Estamos, hoje, vivendo a turbulência
de mais uma transição
de época histórica que, assim como as que ocorreram no passado, é
marcada pela sensação de profunda intranquilidade, descontinuidade,
desorientação, insegurança e vulnerabilidade diante dos acontecimentos em curso. A visão de mundo
tecnoeconomicista predominante na atualidade, que tem no poder do capitalismo
de plataforma sua expressão política mais forte, ainda deve prevalecer por
algum tempo nesse interregno histórico. Embora alguns analistas políticos
estejam inclinados a acreditar que um Estado revigorado, sob os auspícios de
uma espécie de iliberalismo high tech, guiará a nossa próxima fase
histórica, assim como o liberalismo industrial guiou os últimos 250 anos, há
muitos indícios que apontam que não é esta a perspectiva mais provável (e
desejável) para a humanidade.
As profundas desigualdades
sociais, os desarranjos ambientais em curso e a ebulição sociocultural, que vêm
se exacerbando desde o final dos anos 1960, dão alguns sinais de que a
cosmovisão que poderá emergir, já nas próximas décadas, tenderá a um novo
entendimento de realidade convergente com os aportes teóricos formulados ao
longo do século XX. Aprendemos por meio de Thomas Kuhn que, no embate dos
paradigmas e das interpretações do mundo, ciência e filosofia sempre caminharam
atreladas às cosmovisões, ora influenciando, ora sendo influenciadas. Entre
esses aportes mais recentes estão: relatividade (Einstein, 1905), incerteza
(Heisenberg, 1927), complementaridade (Bohr, 1928), acaso e necessidade (Monod,
1971), auto-organização (Atlan, 1972), Gaia (Lovelock, 1972); pensamento
complexo (Morin, 1973), autopoiese (Maturana e Varela, 1974), neguentropia (Prigogine,
1977), ordem implicada (Bohm, 1980), fractais (Mandelbrot, 1983), caos (Gleick,
1989; Lorenz, 1996), catástrofes (Thom, 1989), lógica fuzzy (Kosko,
1995), dentre outros (esta lista está longe de ser exaustiva).
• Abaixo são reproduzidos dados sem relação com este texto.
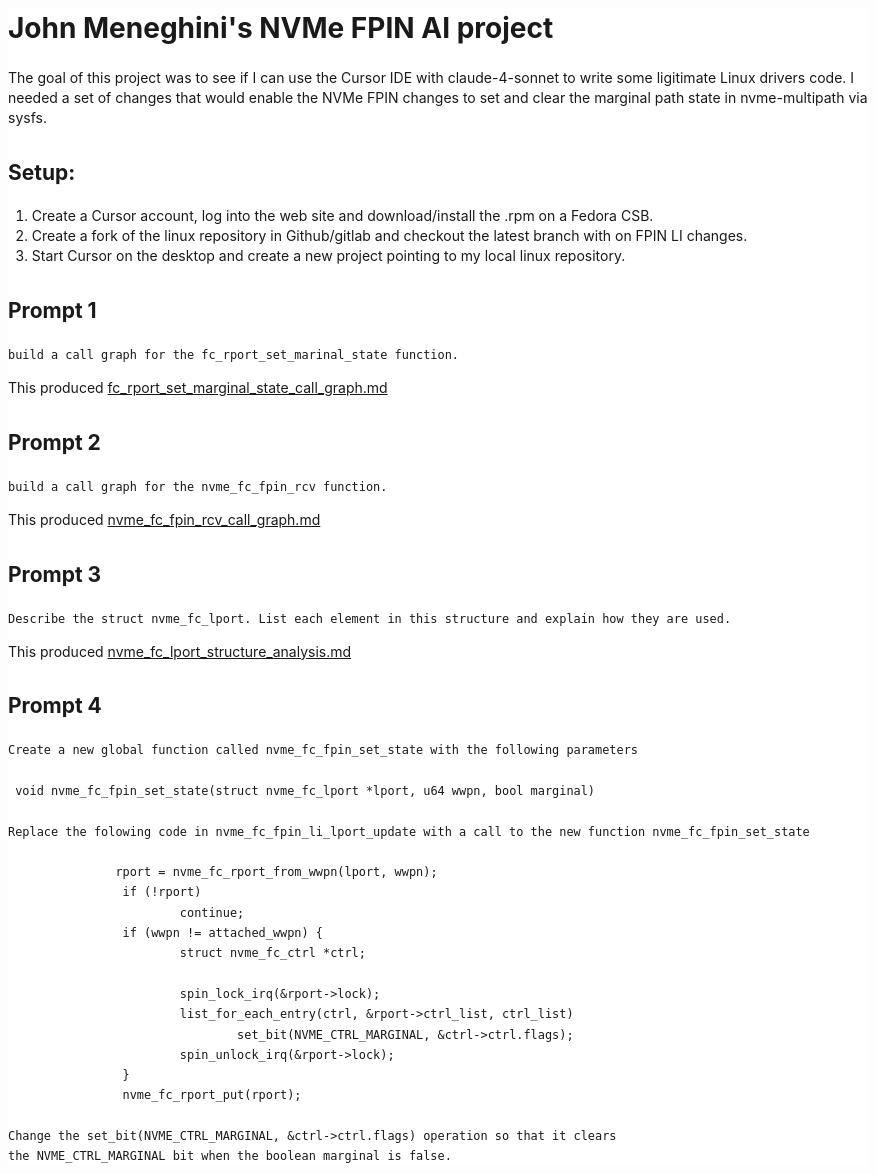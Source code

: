 # John Meneghini's NVMe FPIN AI project

The goal of this project was to see if I can use the Cursor IDE with claude-4-sonnet to write some ligitimate Linux drivers code.
I needed a set of changes that would enable the NVMe FPIN changes to set and clear the marginal path state in nvme-multipath via
sysfs.

## Setup:

1. Create a Cursor account, log into the web site and download/install the .rpm on a Fedora CSB.
2. Create a fork of the linux repository in Github/gitlab and checkout the latest branch with on FPIN LI changes.
3. Start Cursor on the desktop and create a new project pointing to my local linux repository.

## Prompt 1

`build a call graph for the fc_rport_set_marinal_state function.`

This produced [fc_rport_set_marginal_state_call_graph.md](https://github.com/johnmeneghini/linux/blob/fpin_v9/fc_rport_set_marginal_state_call_graph.md)

## Prompt 2

`build a call graph for the nvme_fc_fpin_rcv function.`

This produced [nvme_fc_fpin_rcv_call_graph.md](https://github.com/johnmeneghini/linux/blob/fpin_v9/nvme_fc_fpin_rcv_call_graph.md)

## Prompt 3

`Describe the struct nvme_fc_lport. List each element in this structure and explain how they are used.`

This produced [nvme_fc_lport_structure_analysis.md](https://github.com/johnmeneghini/linux/blob/fpin_v9/nvme_fc_lport_structure_analysis.md)

## Prompt 4

```
Create a new global function called nvme_fc_fpin_set_state with the following parameters

 void nvme_fc_fpin_set_state(struct nvme_fc_lport *lport, u64 wwpn, bool marginal)

Replace the folowing code in nvme_fc_fpin_li_lport_update with a call to the new function nvme_fc_fpin_set_state

               rport = nvme_fc_rport_from_wwpn(lport, wwpn);
                if (!rport)
                        continue;
                if (wwpn != attached_wwpn) {
                        struct nvme_fc_ctrl *ctrl;

                        spin_lock_irq(&rport->lock);
                        list_for_each_entry(ctrl, &rport->ctrl_list, ctrl_list)
                                set_bit(NVME_CTRL_MARGINAL, &ctrl->ctrl.flags);
                        spin_unlock_irq(&rport->lock);
                }
                nvme_fc_rport_put(rport);

Change the set_bit(NVME_CTRL_MARGINAL, &ctrl->ctrl.flags) operation so that it clears
the NVME_CTRL_MARGINAL bit when the boolean marginal is false.
```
Como bem
constatou, por volta dos anos 1990, o Nobel em Química (1977), Ilya Prigogine,
“assistimos ao surgimento de uma ciência que não mais se limita a situações
simplificadas, idealizadas, mas nos põe diante da complexidade do mundo real”.
A lógica econômica rapinante dos
atuais agentes políticos – que existe desde antes de o homem inventar a
propriedade privada e o excedente de produção –, e o anacronismo institucional
que conduzem à anarquia geopolítica vigente, seja pelo lado do capitalismo
liberal crepuscular do Ocidente, seja do lado do capitalismo iliberal
ascendente da Ásia, ou ainda do capitalismo subserviente e reprimarizado dos
países periféricos espoliados do Sul Global, dada a sua incapacidade de
resposta às crescentes convulsões sociais e ambientais globais em curso,
cederão, pouco a pouco, espaço para novos atores sociais cuja visão de mundo
ampara-se na percepção de que o real está mais associado a atributos fluidos e
relacionais, como interdependência, pluralidade, alteridade, diversidade,
comunidade e diálogo.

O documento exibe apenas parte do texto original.